Auf den Tribünen schafften es die deutschen Fans zahlenmäßig unter die Top 10 der Stadionbesucher. Und auch die meisten Vereine aus der Bundesliga teilten auf SID-Anfrage mit, dass sie während der Weltmeisterschaft einen erhöhten Zulauf in allen Altersklassen sowie Wünsche für Probetrainings festgestellt haben.
Der deutsche Verband will diese Euphorie nutzen. „Wenn man jetzt dranbleibt und alle mitziehen, dann wäre es in acht Jahren möglich, als semi-professionelle Mannschaft teilzunehmen“, sagte Harald Hees, Präsident von Rugby Deutschland, im SID-Interview. Die WM 2031 in den USA sei ein „realistisches Ziel, das man als durchaus machbar bezeichnen kann„.
Der Weg auf die große Bühne aber ist steinig – und finanziell sind die Möglichkeiten begrenzt. Der deutsche Verband sah sich Anfang des Jahres sogar gezwungen, aus wirtschaftlichen Gründen die Frauen-Auswahl sowie mehrere Jugendnationalmannschaften vom europäischen Spielbetrieb abzumelden. „Es war ein sehr enttäuschender Rückschritt“, bilanzierte Hees.

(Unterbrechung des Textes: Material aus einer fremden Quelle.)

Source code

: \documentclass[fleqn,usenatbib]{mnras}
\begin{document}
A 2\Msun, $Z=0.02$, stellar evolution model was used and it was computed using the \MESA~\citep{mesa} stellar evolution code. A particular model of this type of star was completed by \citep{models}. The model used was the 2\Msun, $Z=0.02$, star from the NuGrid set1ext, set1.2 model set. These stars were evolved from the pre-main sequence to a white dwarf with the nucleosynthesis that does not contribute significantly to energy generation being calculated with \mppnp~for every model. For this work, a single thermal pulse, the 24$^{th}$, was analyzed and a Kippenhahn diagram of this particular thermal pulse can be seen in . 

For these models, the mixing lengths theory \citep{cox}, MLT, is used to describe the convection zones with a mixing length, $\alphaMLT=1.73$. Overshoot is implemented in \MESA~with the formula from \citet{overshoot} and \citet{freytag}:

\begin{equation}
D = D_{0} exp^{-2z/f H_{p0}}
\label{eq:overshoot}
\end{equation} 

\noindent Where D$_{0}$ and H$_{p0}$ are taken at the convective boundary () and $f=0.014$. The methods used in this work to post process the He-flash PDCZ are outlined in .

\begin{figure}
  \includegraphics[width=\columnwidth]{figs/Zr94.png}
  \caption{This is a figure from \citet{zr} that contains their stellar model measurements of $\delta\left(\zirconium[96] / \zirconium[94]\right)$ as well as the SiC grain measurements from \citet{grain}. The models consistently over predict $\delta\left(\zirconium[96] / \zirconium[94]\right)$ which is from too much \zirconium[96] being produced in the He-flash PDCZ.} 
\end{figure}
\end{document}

Auch deshalb erhofft sich der 65-Jährige, seit Oktober 2019 im Amt, dass sich durch das derzeit hohe Interesse an der Sportart Sponsoren überzeugen lassen. „Da könnte sich was bewegen, wir sind dran“, sagte Hees. Ohne einen Geldgeber dürfte das deutsche Rugby kaum aus der Nische kommen, noch sind die Spieler alle Amateure. Auch im Jugendbereich herrscht Nachholbedarf.

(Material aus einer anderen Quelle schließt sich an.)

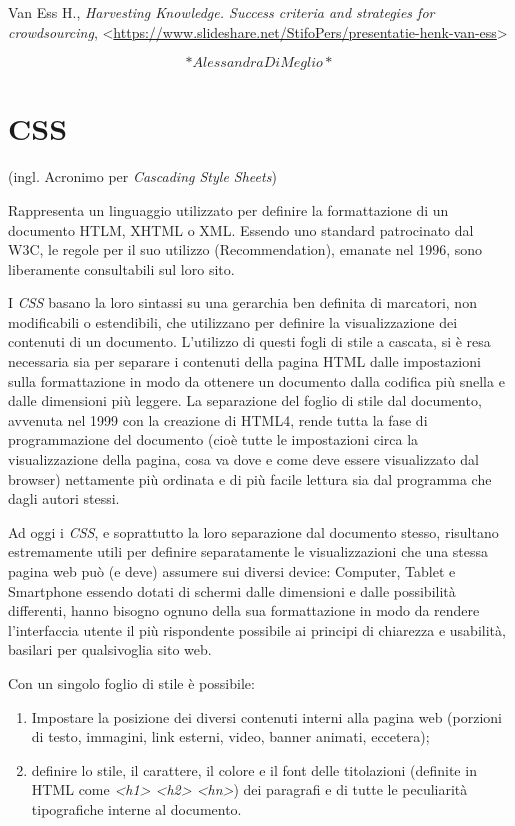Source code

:\documentclass[
  b5paper,
  twoside,
  11pt,
  chapterprefix=false,
  bibliography=totocnumbered,
  listof=flat]{scrbook}
\begin{document}
Van Ess H., \emph{Harvesting Knowledge. Success criteria and strategies for
crowdsourcing},
\textless{}\href{https://www.slideshare.net/StifoPers/presentatie-henk-van-ess}{{https://www.slideshare.net/StifoPers/presentatie-henk-van-ess}}\textgreater{}

\[*Alessandra Di Meglio*\]

\hypertarget{css}{%
\chapter{CSS}\label{css}}

(ingl. Acronimo per \emph{Cascading Style Sheets})

Rappresenta un linguaggio utilizzato per definire la formattazione di un
documento HTLM, XHTML o XML. Essendo uno standard patrocinato dal W3C,
le regole per il suo utilizzo (Recommendation), emanate nel 1996, sono
liberamente consultabili sul loro sito.

I \emph{CSS} basano la loro sintassi su una gerarchia ben definita di
marcatori, non modificabili o estendibili, che utilizzano per definire
la visualizzazione dei contenuti di un documento. L'utilizzo di questi
fogli di stile a cascata, si è resa necessaria sia per separare i
contenuti della pagina HTML dalle impostazioni sulla formattazione in
modo da ottenere un documento dalla codifica più snella e dalle
dimensioni più leggere. La separazione del foglio di stile dal
documento, avvenuta nel 1999 con la creazione di HTML4, rende tutta la
fase di programmazione del documento (cioè tutte le impostazioni circa
la visualizzazione della pagina, cosa va dove e come deve essere
visualizzato dal browser) nettamente più ordinata e di più facile
lettura sia dal programma che dagli autori stessi.

Ad oggi i \emph{CSS}, e soprattutto la loro separazione dal documento stesso,
risultano estremamente utili per definire separatamente le
visualizzazioni che una stessa pagina web può (e deve) assumere sui
diversi device: Computer, Tablet e Smartphone essendo dotati di schermi
dalle dimensioni e dalle possibilità differenti, hanno bisogno ognuno
della sua formattazione in modo da rendere l'interfaccia utente il più
rispondente possibile ai principi di chiarezza e usabilità, basilari per
qualsivoglia sito web.

Con un singolo foglio di stile è possibile:

\begin{enumerate}
\def\labelenumi{\arabic{enumi}.}
\item
  Impostare la posizione dei diversi contenuti interni alla pagina web
  (porzioni di testo, immagini, link esterni, video, banner animati,
  eccetera);
\item
  definire lo stile, il carattere, il colore e il font delle
  titolazioni (definite in HTML come \emph{\textless h1\textgreater{} \textless h2\textgreater{} \textless hn\textgreater{}}) dei
  paragrafi e di tutte le peculiarità tipografiche interne al
  documento.
\end{enumerate}
\end{document}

Wie schnell es gehen kann, wurde vor fünf Jahren sichtbar. Die deutsche Nationalmannschaft, damals finanziell erheblich von Milliardär Hans-Peter Wild („Capri-Sun“) unterstützt, scheiterte auf dem Weg zur WM in Japan knapp an der letzten Hürde. Die erstmalige Qualifikation war nah, nachhaltig war aber auch das nicht. Wild stellte die Förderung nach einem Zerwürfnis mit RugbyDeutschland ein.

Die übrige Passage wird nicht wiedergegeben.